Thailand probably will cut its benchmark interest rate for a second straight meeting next week as protests to oust Prime Minister Yingluck Shinawatra’s government crimp economic growth.The Bank of Thailand will cut its one-day bond repurchase rate by a quarter of a percentage point to 2 percent in a decision due Jan. 22, according to seven of eight economists in a Bloomberg News survey. The finance ministry yesterday lowered its 2014 growth forecast for the second time in a month, to 3.1 percent from 4 percent.

Yingluck dissolved parliament in December and has spent weeks resisting anti-government protesters who want to remove her and the influence of her brother, Thaksin. The turmoil has hurt the economy and currency, and any delay in setting up a new government will dent investment, Finance Minister Kittiratt Na-Ranong said yesterday. The country has at least 2 trillion baht ($61 billion) in infrastructure spending planned.

“Monetary policy needs to do the job of supporting the economy because the fiscal side is paralyzed now,” said Kampon Adireksombat, a senior economist at Tisco Securities Co. in Bangkok. “We still need to fix the political problem” because a rate cut won’t stop the protests or boost growth, Kampon said.

The baht has weakened more than 2 percent in the past month, among the worst performers in the region. It traded at 32.793 a dollar as of 5:59 p.m. in Bangkok yesterday.

Borrowing Costs

The central bank on Nov. 27 unexpectedly cut borrowing costs by a quarter of a percentage point after the economy expanded a less-than-estimated 1.3 percent in the third quarter from the previous three months.

Credit Suisse Group AG and Goldman Sachs Group Inc. have also lowered their 2014 Thai growth forecasts this month, and Moody’s Investors Service said yesterday political protests will weigh on the nation’s expansion.
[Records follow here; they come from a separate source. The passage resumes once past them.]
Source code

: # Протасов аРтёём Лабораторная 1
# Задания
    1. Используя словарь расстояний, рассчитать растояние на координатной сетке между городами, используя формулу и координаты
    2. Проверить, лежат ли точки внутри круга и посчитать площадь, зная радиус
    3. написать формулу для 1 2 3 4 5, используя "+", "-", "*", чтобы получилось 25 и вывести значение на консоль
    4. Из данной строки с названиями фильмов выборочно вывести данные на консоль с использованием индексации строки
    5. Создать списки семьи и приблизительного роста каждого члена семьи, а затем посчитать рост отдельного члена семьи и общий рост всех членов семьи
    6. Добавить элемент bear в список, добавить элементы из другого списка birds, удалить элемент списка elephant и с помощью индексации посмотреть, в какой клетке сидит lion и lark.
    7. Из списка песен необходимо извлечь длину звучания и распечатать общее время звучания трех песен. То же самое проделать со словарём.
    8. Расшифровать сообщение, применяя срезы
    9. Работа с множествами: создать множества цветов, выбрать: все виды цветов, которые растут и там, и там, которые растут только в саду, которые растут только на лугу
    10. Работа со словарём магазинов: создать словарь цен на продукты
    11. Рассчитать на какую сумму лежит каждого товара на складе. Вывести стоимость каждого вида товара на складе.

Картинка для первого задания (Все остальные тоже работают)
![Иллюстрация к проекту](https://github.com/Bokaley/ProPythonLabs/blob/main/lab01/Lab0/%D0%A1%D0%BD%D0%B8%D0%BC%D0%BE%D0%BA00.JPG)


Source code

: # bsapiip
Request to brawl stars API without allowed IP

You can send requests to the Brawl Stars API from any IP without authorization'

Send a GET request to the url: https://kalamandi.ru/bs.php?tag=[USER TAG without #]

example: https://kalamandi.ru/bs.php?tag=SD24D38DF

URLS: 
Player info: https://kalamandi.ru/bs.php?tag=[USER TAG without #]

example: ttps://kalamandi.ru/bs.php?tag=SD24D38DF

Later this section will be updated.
Protest leader Suthep Thaugsuban, a former member of the opposition Democrat Party, has said rallies will continue until Yingluck steps aside and an unelected council is installed in her place. The Election Commission has urged the government to defer the vote from February until April or May.

Passengers through Bangkok’s Suvarnabhumi International declined to 129,000 a day on Jan. 14 from a daily average of 152,000 during Jan. 1-12, according to Airports of Thailand. The number of flights dropped 6.9 percent, as Singapore Airlines Ltd., Cathay Pacific Airways Ltd., China Airlines Ltd. cut back.

Inflation (THCPIYOY) quickened to 1.67 percent in December, and Standard & Poor’s said last month the nation faces the risk of increased household debt, which the central bank noted in November was hurting consumption of non-essential goods, according to the minutes of the policy meeting.

“Inflation is set to pick up in the second quarter and, more importantly, excessive household leverage remains an underlying threat,” Tieying Ma, an economist at DBS Group Holdings Ltd. in Singapore, wrote in a research note this week. “The BOT will continue to watch developments on the political front very closely.”